General Secretary of the Philippine Communist Party
- In office May 1948 – February 1951
- Preceded by: Jorge Frianeza
- Succeeded by: Jesus Lava

Personal details
- Born: 1912 Bulakan, Bulacan Philippine Islands
- Died: 2000 (aged 87–88)
- Party: Partido Komunista ng Pilipinas-1930
- Children: Aida Lava Dizon
- Relatives: Vicente; Jesus;
- Alma mater: University of the Philippines

= José Lava =

Filipino communist politician (1912–2000)

José Baltazar Lava, also known as Peping or Harry, was the general secretary of the Partido Komunista ng Pilipinas-1930 (PKP), from 1948 until his arrest in 1950. He spent the following two decades in prison and another two decades in exile in Prague, Czechoslovakia.
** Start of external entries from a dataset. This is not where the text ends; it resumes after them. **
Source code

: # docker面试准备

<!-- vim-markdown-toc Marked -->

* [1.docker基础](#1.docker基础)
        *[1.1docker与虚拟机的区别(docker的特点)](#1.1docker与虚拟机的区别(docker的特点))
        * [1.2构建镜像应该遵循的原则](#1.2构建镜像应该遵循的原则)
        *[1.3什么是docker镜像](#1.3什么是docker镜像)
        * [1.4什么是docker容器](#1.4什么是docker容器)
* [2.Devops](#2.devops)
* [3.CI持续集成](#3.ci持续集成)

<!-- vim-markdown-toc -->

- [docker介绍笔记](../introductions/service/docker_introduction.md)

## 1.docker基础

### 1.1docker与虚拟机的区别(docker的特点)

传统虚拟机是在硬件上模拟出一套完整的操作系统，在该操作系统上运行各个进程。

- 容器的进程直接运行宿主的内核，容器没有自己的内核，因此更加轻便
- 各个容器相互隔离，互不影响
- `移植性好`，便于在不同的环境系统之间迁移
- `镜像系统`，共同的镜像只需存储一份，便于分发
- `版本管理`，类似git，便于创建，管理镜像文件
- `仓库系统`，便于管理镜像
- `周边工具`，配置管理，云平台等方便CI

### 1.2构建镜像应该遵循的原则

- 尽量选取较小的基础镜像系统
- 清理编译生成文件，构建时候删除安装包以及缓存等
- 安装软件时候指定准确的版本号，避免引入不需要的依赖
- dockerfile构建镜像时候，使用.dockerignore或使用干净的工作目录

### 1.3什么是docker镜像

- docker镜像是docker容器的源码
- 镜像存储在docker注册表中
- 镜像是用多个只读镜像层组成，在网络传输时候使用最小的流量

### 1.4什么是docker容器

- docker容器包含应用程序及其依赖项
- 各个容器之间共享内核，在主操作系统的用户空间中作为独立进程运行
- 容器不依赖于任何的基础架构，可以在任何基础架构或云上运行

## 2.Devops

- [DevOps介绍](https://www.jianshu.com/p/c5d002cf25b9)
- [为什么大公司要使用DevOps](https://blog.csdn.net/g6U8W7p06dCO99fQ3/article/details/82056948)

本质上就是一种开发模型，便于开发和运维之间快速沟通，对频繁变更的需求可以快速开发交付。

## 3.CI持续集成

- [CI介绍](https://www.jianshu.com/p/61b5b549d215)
==Early life and political career==
Lava was born in 1912 to a moderately affluent landowning family of six brothers and three sisters in Bulacan. He obtained a degree in accounting at the University of the Philippines School of Business after graduating high school in 1929. He then went to the University of the Philippines College of Law in 1933 and graduated in 1937. He became a Communist Party member right after passing the bar late in 1937.

Lava became general secretary of the Central Committee of the PKP in May 1948, shortly after his older brother Vicente Lava died in 1947. Lava was previously a politburo member and the chief of the party's finance committee.

The PKP began a violent insurrection against the government in 1948 and was banned by the government the same year. In early 1950, the PKP established the People's Liberation Army (Hukbong Mapagpalaya ng Bayan), which was made up of about 10,000 soldiers. The entire secretariat of the Central Committee of the PKP, including Lava, was arrested on October 18, 1950, following the earlier capture of the politburo in Manila. Lava was succeeded by his younger brother Jesus Lava in February 1951.

Lava was sentenced to life imprisonment in May 1951. He was released from prison on 4 January 1970 and fled to Prague, Czechoslovakia. While living in self-imposed exile, he authored several books on the communist movement in the Philippines.

After the fall of communism in Czechoslovakia in 1989, Lava returned to the Philippines in 1990 and died there in 2000.